Cadwalader, Wickersham & Taft partners Jennifer Donohue and Adam Blakemore take a similar view. Since 2000, the UK government has focused on scrutinising captive insurance arrangements, particularly those perceived to be motivated by tax avoidance, they say. This hardening attitude is replicated in a number of other G20 jurisdictions and is unlikely to be relaxed in the near future.
“Notwithstanding the valuable risk management role fulfilled by captives,”
Donohue says, “national revenue authorities have not generally been persuaded that the commercial benefits arising from their use have been unrelated to the tax advantages of establishing these companies in low-tax jurisdictions or tax havens.”
In a UK context, changes to the Finance Act to remove the ability of offshore captive domiciles to fix the local rate of tax for captives has reduced some of the benefits of traditional captive locations, including Guernsey and Gibraltar, adds Blakemore.

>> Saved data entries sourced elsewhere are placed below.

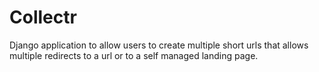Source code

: # Collectr

Django application to allow users to create multiple short urls that allows multiple redirects to a url or to a self managed landing page.
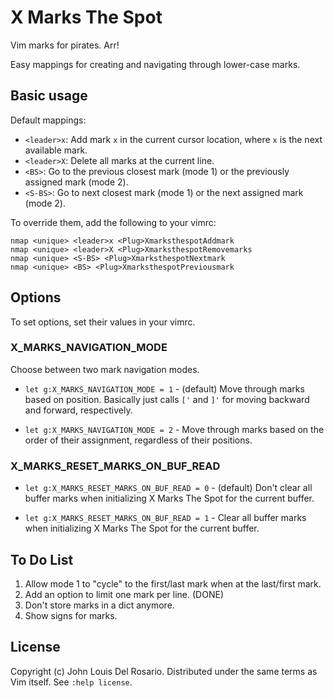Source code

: X Marks The Spot
================
Vim marks for pirates. Arr!

Easy mappings for creating and navigating through lower-case marks.

Basic usage
-----------
Default mappings:

- `<leader>x`: Add mark `x` in the current cursor location, where `x` is the next
available mark.
- `<leader>X`: Delete all marks at the current line.
- `<BS>`: Go to the previous closest mark (mode 1) or the previously
assigned mark (mode 2).
- `<S-BS>`: Go to next closest mark (mode 1) or the next assigned mark
(mode 2).

To override them, add the following to your vimrc:

	nmap <unique> <leader>x <Plug>XmarksthespotAddmark
	nmap <unique> <leader>X <Plug>XmarksthespotRemovemarks
	nmap <unique> <S-BS> <Plug>XmarksthespotNextmark
	nmap <unique> <BS> <Plug>XmarksthespotPreviousmark

Options
-------

To set options, set their values in your vimrc.

### X\_MARKS\_NAVIGATION\_MODE

Choose between two mark navigation modes. 

- `let g:X_MARKS_NAVIGATION_MODE = 1` - (default) Move through marks based on position.
Basically just calls `['` and `]'` for moving backward and forward, respectively.

- `let g:X_MARKS_NAVIGATION_MODE = 2` - Move through marks based on the order of
their assignment, regardless of their positions.

### X\_MARKS\_RESET\_MARKS\_ON\_BUF\_READ

- `let g:X_MARKS_RESET_MARKS_ON_BUF_READ = 0` - (default) Don't clear all buffer
marks when initializing X Marks The Spot for the current buffer.

- `let g:X_MARKS_RESET_MARKS_ON_BUF_READ = 1` - Clear all buffer
marks when initializing X Marks The Spot for the current buffer.

To Do List
----------

1. Allow mode 1 to "cycle" to the first/last mark when at the last/first mark.
2. Add an option to limit one mark per line. (DONE)
3. Don't store marks in a dict anymore.
4. Show signs for marks.

License
-------

Copyright (c) John Louis Del Rosario. Distributed under the same terms as Vim
itself. See `:help license`.
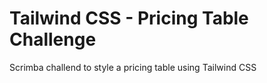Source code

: # Tailwind CSS - Pricing Table Challenge
 Scrimba challend to style a pricing table using Tailwind CSS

“Similarly, legislation in France and Italy, by which transactions with counterparties in certain low-tax jurisdictions can be prescribed, is another example of an increasingly difficult environment within which offshore captives will need to operate.”
Accordingly, say Donohue and Blakemore, while the economic benefits arising from captives remain credible, the taxation environment may lead them to move away from traditional offshore centres and towards captives located within the European economic area, such as Ireland, Luxembourg and Malta.
On a more positive note, the drive towards a more comprehensive and global financial regulatory regime is likely to drive standards up wherever captives are located. Reform is already under way. Last April, as a result of a G20 initiative, the Organisation for Economic Co-operation and Development (OECD) drew up a list of tax havens and categorised them as either being on: the white list, or internationally compliant; the grey list, partial compliance; or the black list, not compliant.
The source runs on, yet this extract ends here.